Piazza Loggia il 28 maggio 1974, subito dopo l'esplosione

Piazza Loggia il 28 maggio 1974, subito dopo l’esplosione

Quarant’anni, undici sentenze e nessun colpevole. Ma c’è l’attesa di un nuovo, ultimo verdetto per la strage del 28 maggio 1974 in Piazza della Loggia. L’udienza di giovedì 20 febbraio davanti alla Suprema Corte di Cassazione è l’ultima a lasciare uno spiraglio aperto sulla vicenda giudiziaria della strage in cui otto persone sono morte e un centinaio sono rimaste ferite da una bomba esplosa durante una manifestazione antifascista. Già nella serata di giovedì infatti la Corte potrebbe decidere se riaprire il processo, accogliendo le richieste della Procura Generale di Brescia e delle parti civili, o archiviare definitivamente le accuse a carico degli imputati. Ossia il medico veneziano Carlo Maria Maggi, l’ex ordinovista (ora imprenditore in Giappone) Delfo Zorzi, l’ex collaboratore del Sid (il servizio segreto militare) Maurizio Tramonte, e il generale dei carabinieri Francesco Delfino, all’epoca comandante del Nucleo investigativo dei Carabinieri di Brescia.Tutti assolti dalla Corte d’assise d’Appello il 14 aprile del 2012.

A presentare ricorso contro la sentenza d’appello è stata la Procura generale di Brescia, cui si sono assommati i numerosi ricorsi presentati dalla parte civili, le vittime, i sindacati e la presidenza del Consiglio. Non sono condivisibili infatti, per i due pm Roberto Di Martino e Francesco Piantoni, le motivazioni con cui i giudici di secondo grado hanno confermato l’assoluzione di tutti gli imputati: il testimone chiave dell’accusa, Carlo Digilio, è stato considerato dalla Corte il principale responsabile della strage stessa.

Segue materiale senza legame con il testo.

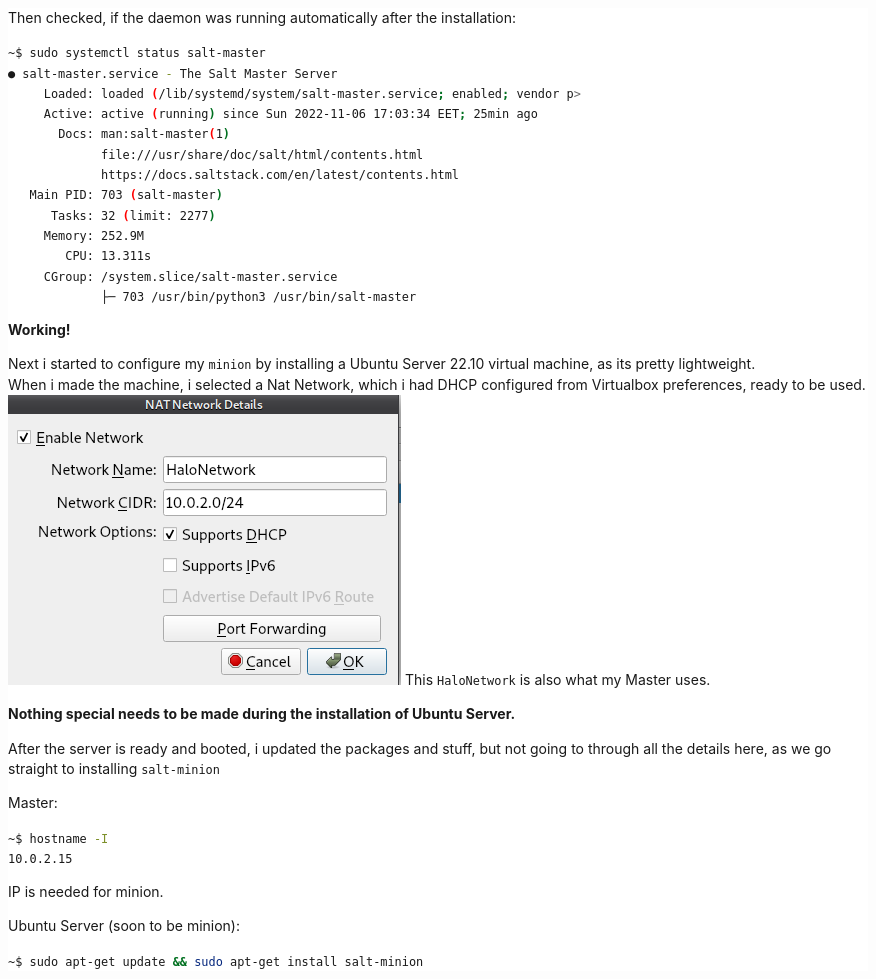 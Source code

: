 Then checked, if the daemon was running automatically after the installation:
```bash
~$ sudo systemctl status salt-master
● salt-master.service - The Salt Master Server
     Loaded: loaded (/lib/systemd/system/salt-master.service; enabled; vendor p>
     Active: active (running) since Sun 2022-11-06 17:03:34 EET; 25min ago
       Docs: man:salt-master(1)
             file:///usr/share/doc/salt/html/contents.html
             https://docs.saltstack.com/en/latest/contents.html
   Main PID: 703 (salt-master)
      Tasks: 32 (limit: 2277)
     Memory: 252.9M
        CPU: 13.311s
     CGroup: /system.slice/salt-master.service
             ├─ 703 /usr/bin/python3 /usr/bin/salt-master
```
**Working!**

Next i started to configure my `minion` by installing a Ubuntu Server 22.10 virtual machine, as its pretty lightweight.     
When i made the machine, i selected a Nat Network, which i had DHCP configured from Virtualbox preferences, ready to be used.   
![Image1](https://github.com/therealhalonen/configuration_management_systems/blob/master/h2/res/Nat_Network.png)
This `HaloNetwork` is also what my Master uses.

**Nothing special needs to be made during the installation of Ubuntu Server.** 

After the server is ready and booted, i updated the packages and stuff, but not going to through all the details here, as we go straight to installing `salt-minion`

Master:
```bash
~$ hostname -I
10.0.2.15 
```
IP is needed for minion.

Ubuntu Server (soon to be minion):
```bash
~$ sudo apt-get update && sudo apt-get install salt-minion
```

Un ruolo chiave anche nel procurare l’esplosivo (la gelignite poi nascosta nel cestino della spazzatura) che Digilio non poteva avere, secondo i pm, e che sarebbe da attribuire invece al veneto Carlo Maria Maggi, leader di Ordine Nuovo. Questi sarebbero per l’accusa i ruoli degli indagati nella strage: Maggi il regista dell’operazione, Zorzi procacciatore dell’esplosivo e Tramonte, «Fonte Tritone» dei servizi segreti militari, presente alle riunioni in cui viene organizzata la strage.

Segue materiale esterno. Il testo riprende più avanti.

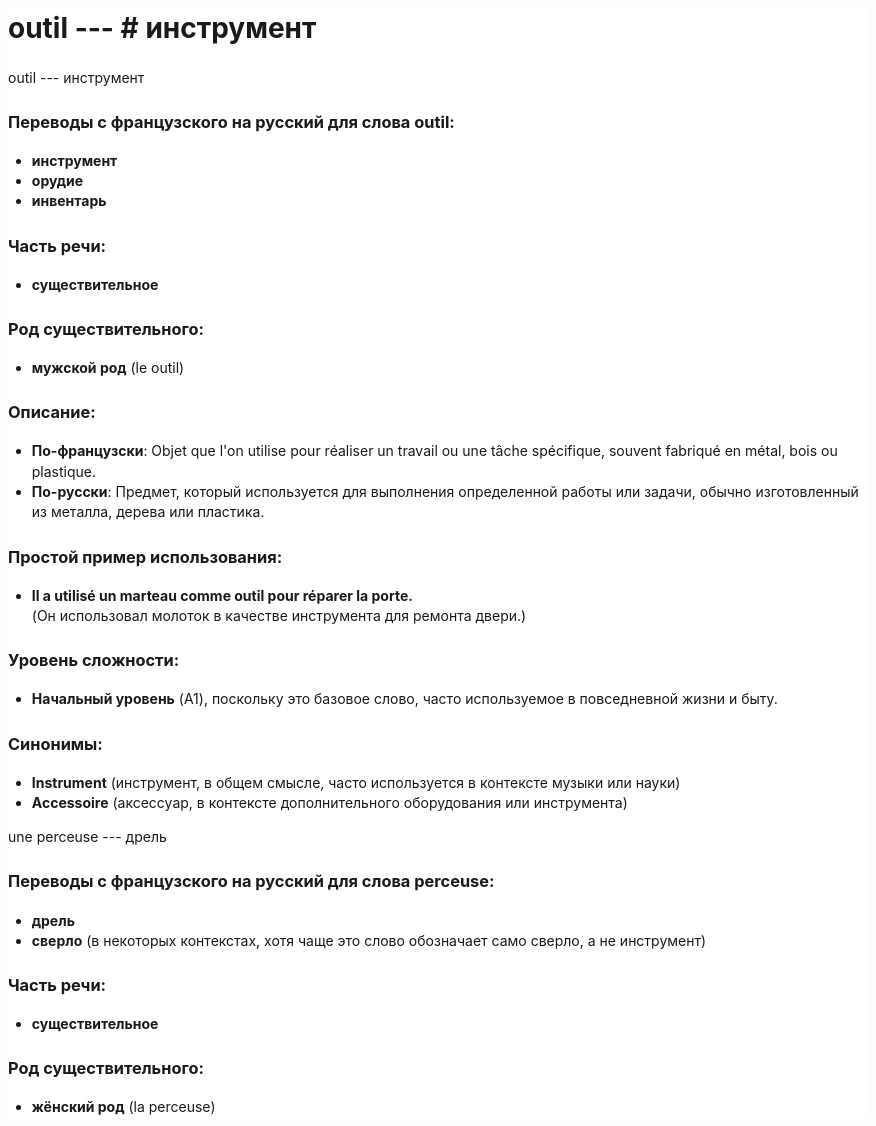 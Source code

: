 # outil --- # инструмент



outil --- инструмент

### Переводы с французского на русский для слова **outil**:
- **инструмент**
- **орудие**
- **инвентарь**

### Часть речи:
- **существительное**

### Род существительного:
- **мужской род** (le outil)

### Описание:
- **По-французски**: Objet que l'on utilise pour réaliser un travail ou une tâche spécifique, souvent fabriqué en métal, bois ou plastique.
- **По-русски**: Предмет, который используется для выполнения определенной работы или задачи, обычно изготовленный из металла, дерева или пластика.

### Простой пример использования:
- **Il a utilisé un marteau comme outil pour réparer la porte.**  
(Он использовал молоток в качестве инструмента для ремонта двери.)

### Уровень сложности:
- **Начальный уровень** (A1), поскольку это базовое слово, часто используемое в повседневной жизни и быту.

### Синонимы:
- **Instrument** (инструмент, в общем смысле, часто используется в контексте музыки или науки)
- **Accessoire** (аксессуар, в контексте дополнительного оборудования или инструмента)



une perceuse --- дрель

### Переводы с французского на русский для слова **perceuse**:
- **дрель**
- **сверло** (в некоторых контекстах, хотя чаще это слово обозначает само сверло, а не инструмент)

### Часть речи:
- **существительное**

### Род существительного:
- **жёнский род** (la perceuse)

Con la sentenza di assoluzione in appello si era aperta un’ulteriore ferita. Seguendo scrupolosamente la legge, la Corte d’Assise d’appello presieduta da Enzo Platè aveva condannato le parti civili (compresi famigliari delle vittime e feriti) al pagamento delle spese legali: circa 350 mila euro per una quindicina di legali. Dopo l’intervento del Presidente della Repubblica, Giorgio Napolitano, le spese sono state prese in carico dallo Stato.